23 thoughts on “Supercon 2022: Matt Venn’s Tiny Tapeout Brings Chip Design To The Masses

    1. That’s the 250 design version, hence the reason why the clock is 2x as fast. The assumption they’re using is that the scan chain will run at 100 MHz, 8 inputs, 2 clocks per input. So 250 designs gives you a 25 kHz update, 500 gives you 12.5 kHz update.

      The clarification that’s sometimes missing is that this is a multi-project die that’s also built on a multi-project wafer. With a multi-project wafer, they combine a bunch of different dice on one wafer, and then cut up the wafer and you get your dice. With this, you get one chip (a packaged die) that contains all the projects, even those that aren’t yours.

      I’m really curious about the idea for analog, I don’t know how you’d do that.

      1. Analog is harder as to make it safe we have to do power isolation, and to make it useful we need to keep noise low and provide separate power supplies. I’m working with a couple of very experienced analog designers to trial some ideas this year. It won’t be soon but it’s being worked on.

        1. I knew I should’ve been clearer: I actually meant how do you plan on doing analog input/output? Obviously you can’t mux it like you’re doing for digital. Or is it just predefined blocks or something?

          I’ve worked with colleagues who’ve done a similar multi-function die in an MPW years ago, but that was only like 7 different structures, not hundreds.

          Although I guess a smart thing would be to have a smaller number of analog blocks which have the dedicated output, and keep the digital interface. Most of the analog ASICs we have we don’t really care if the digital configuration stuff is super-slow since it’s rare.

          1. Why not mux after the conversion to digital? Alternatively, you could have dumb busses that drive or are driven by simple PWM or repeating serial with sync sequences. You’d need tri-state IO that goes high-impedance when a project isn’t active.

          2. Any analog muxing will really limit performance. It won’t make it useless or anything, but not RF level stuff. Any internal bus spread to hundreds of blocks will have parasitics limiting you to MHz or worse.

            It’s just lots of tradeoffs, and a question of what you’re trying to do.

    2. A) Is this only for standard cell designs? B) are small RAM arrays part of the library? C) I’m sure everyone is thinking that a good clock distribution tree would be most welcome. Looking forward to hearing more about TTO3’s MUXed I/O approach too. Regardless of the early limitations, all steps in the right direction. Kudos!

  1. Hey, thanks for the writeup! Just a couple of clarifications – I don’t organise the MPWs, that’s Efabless & Google. I have just taken part in them. They are free to enter, and run as a lottery.

    TinyTapeout guarantees silicon by buying a single slot on an MPW and then sharing that between a few hundred people.

    TinyTapeout 1 & 2 both used a scan chain and hence the slow update frequency. Tiny Tapeout 3 (opening in a few weeks) has moved to a mux based design that should get us into a few MHz at least.
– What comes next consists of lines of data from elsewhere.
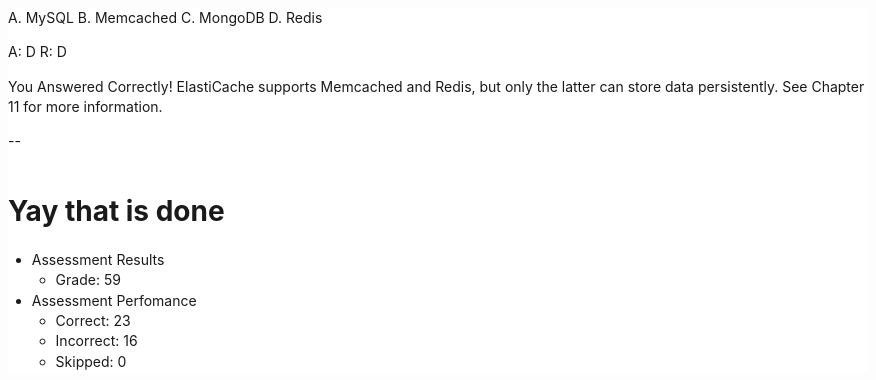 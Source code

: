 
A. MySQL
B. Memcached
C. MongoDB
D. Redis

A: D
R: D

You Answered Correctly!
ElastiCache supports Memcached and Redis, but only the latter can store data persistently. See Chapter 11 for more information.

--



# Yay that is done 


- Assessment Results
  - Grade: 59
- Assessment Perfomance
  - Correct: 23
  - Incorrect: 16
  - Skipped: 0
    1. It’s all about volume. If you only need to make a small number then FPGAs are cheaper, if you are mass manufacturing then having chips manufactured will be cheaper. Additionally if you fab your own chip you can achieve higher clock rates than FPGAs can normally provide

      1. I know the advantage of having your own chip I am just not sure this particular process is viable commercially since it can only do 15Khz. Educational yes it is good way to practice.

        1. If you look just above this comment you’ll see that Matt Venn stated that it was so slow due to an architectural decision to scan through each project. He says the next go-round should use mux’d selection of the project, which should bring operating frequency into the low-MHz range.

    2. I don’t think economy is the point. There is plenty of web-based information on the crossover point between FPGAs and ASICs. This is an incredible effort to develop the specialized skills for ASIC design in an affordable way.